OpenAI, the company behind ChatGPT, is in discussions with semiconductor designers, including Broadcom, to develop a new AI chip. OpenAI wants to make its own AI chips to reduce dependency on Nvidia’s GPUs. The talks, still in early stages, align with CEO Sam Altman’s plans to raise $7 trillion for a large-scale chip-making project.
OpenAI is exploring the production of its own AI chips to address the shortage of expensive graphics processing units (GPUs) essential for AI models like ChatGPT, GPT-4, and DALL-E3, according to The Information. The company has been hiring former Google employees who worked on Google’s tensor processing unit.

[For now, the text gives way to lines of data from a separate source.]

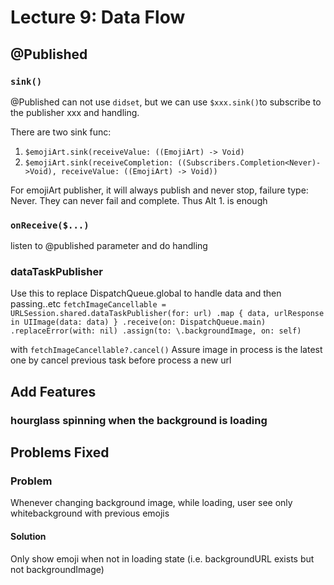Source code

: # Lecture 9: Data Flow


## @Published

### `sink()`
@Published can not use `didset`, but we can use `$xxx.sink()`to subscribe to the publisher xxx and handling.

There are two sink func:
1. `$emojiArt.sink(receiveValue: ((EmojiArt) -> Void)` 
2. `$emojiArt.sink(receiveCompletion: ((Subscribers.Completion<Never)->Void),
                        receiveValue: ((EmojiArt) -> Void))`

For emojiArt publisher, it will always publish and never stop, failure type: Never. They can never fail and complete.
Thus Alt 1. is enough


### `onReceive($...)`
listen to @published parameter and do handling


### dataTaskPublisher

Use this to replace DispatchQueue.global to handle data and then passing..etc
`
fetchImageCancellable = URLSession.shared.dataTaskPublisher(for: url)
                                                .map { data, urlResponse in UIImage(data: data) }
                                                .receive(on: DispatchQueue.main)
                                                .replaceError(with: nil)
                                                .assign(to: \.backgroundImage, on: self)
`

with 
` fetchImageCancellable?.cancel() `
Assure image in process is the latest one by cancel previous task before process a new url






## Add Features

### hourglass spinning when the background is loading







## Problems Fixed


### Problem
Whenever changing background image, while loading, user see only whitebackground with previous emojis
#### Solution
Only show emoji when not in loading state (i.e. backgroundURL exists but not backgroundImage)


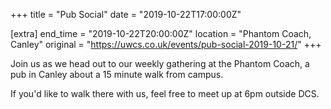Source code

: +++
title = "Pub Social"
date = "2019-10-22T17:00:00Z"

[extra]
end_time = "2019-10-22T20:00:00Z"
location = "Phantom Coach, Canley"
original = "https://uwcs.co.uk/events/pub-social-2019-10-21/"
+++

Join us as we head out to our weekly gathering at the Phantom Coach, a pub in Canley about a 15 minute walk from campus.

If you'd like to walk there with us, feel free to meet up at 6pm outside DCS.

The Financial Times reports that these discussions are part of a broader strategy led by Altman. A source familiar with OpenAI’s plans stated, “The limiting factor of AI is capacity: chip capacity, energy capacity, compute capacity. [OpenAI] is not just going to sit back and let others build [that] when they are on the front line.”
Ambitious Funding Goals

As part of its expansion strategy, OpenAI wants to make its own AI chips. Altman’s vision goes beyond chip development. The Wall Street Journal reported that he aims to raise between $5 trillion and $7 trillion to boost global chip-building capacity. This target surpasses the current size of the global chip market and exceeds the combined market capitalizations of Apple and Microsoft.
Altman has been engaging with various stakeholders, including chipmakers, partners like Microsoft, government bodies, and financial backers. He has reportedly met with high-profile figures such as UAE’s top security official Sheikh Tahnoun bin Zayed al Nahyan and US Commerce Secretary Gina Raimondo to discuss the project.
OpenAI’s plans are in line with recent actions by other tech giants. The scarcity of Nvidia’s $40,000 H100 chips, considered the most powerful AI chips on the market, has led companies like Microsoft, Google, and Meta to develop their in-house solutions.
Potential Benefits
To address GPU shortages, OpenAI wants to make its own AI chips. By producing proprietary chips, the company can address the current shortage of high-performance GPUs crucial for training and running advanced AI models like ChatGPT, GPT-4, and DALL-E3. This self-sufficiency in hardware could lead to cost savings and greater control over supply chains, enabling more efficient scaling of AI projects.
Additionally, hiring former Google employees with experience in developing tensor processing units (TPUs) indicates that OpenAI is serious about building a competitive edge in AI hardware. These experts bring valuable knowledge and skills that can accelerate the development process and enhance the performance of OpenAI’s AI models.
Another significant aspect is CEO Sam Altman’s ambitious fundraising goal of $5 trillion to $7 trillion. If successful, this funding could propel OpenAI to the forefront of global chip-making capabilities, potentially outpacing even the largest tech companies. Such a vast investment would not only expand OpenAI’s infrastructure but also drive innovation in the AI and semiconductor industries.
Challenges and Risks
Despite the potential benefits, OpenAI’s plans are fraught with challenges and risks. Developing AI chips involves a highly complex procedure. The semiconductor industry is dominated by established players with decades of experience and substantial resources. Competing against giants like Nvidia, Intel, and AMD will require significant technological breakthroughs and substantial financial investments.
Raising $7 trillion for chip development is an ambitious target that exceeds the current size of the global chip market. Achieving this funding goal might prove difficult, even with Altman’s connections and influence. Additionally, the sheer scale of this investment raises questions about the feasibility and sustainability of such a massive project.
Moreover, the AI chip market is rapidly evolving, with continuous advancements in technology. OpenAI will need to stay ahead of the curve to ensure its chips remain competitive. This requires not only substantial R&D efforts but also a robust strategy to navigate the fast-paced changes in the industry.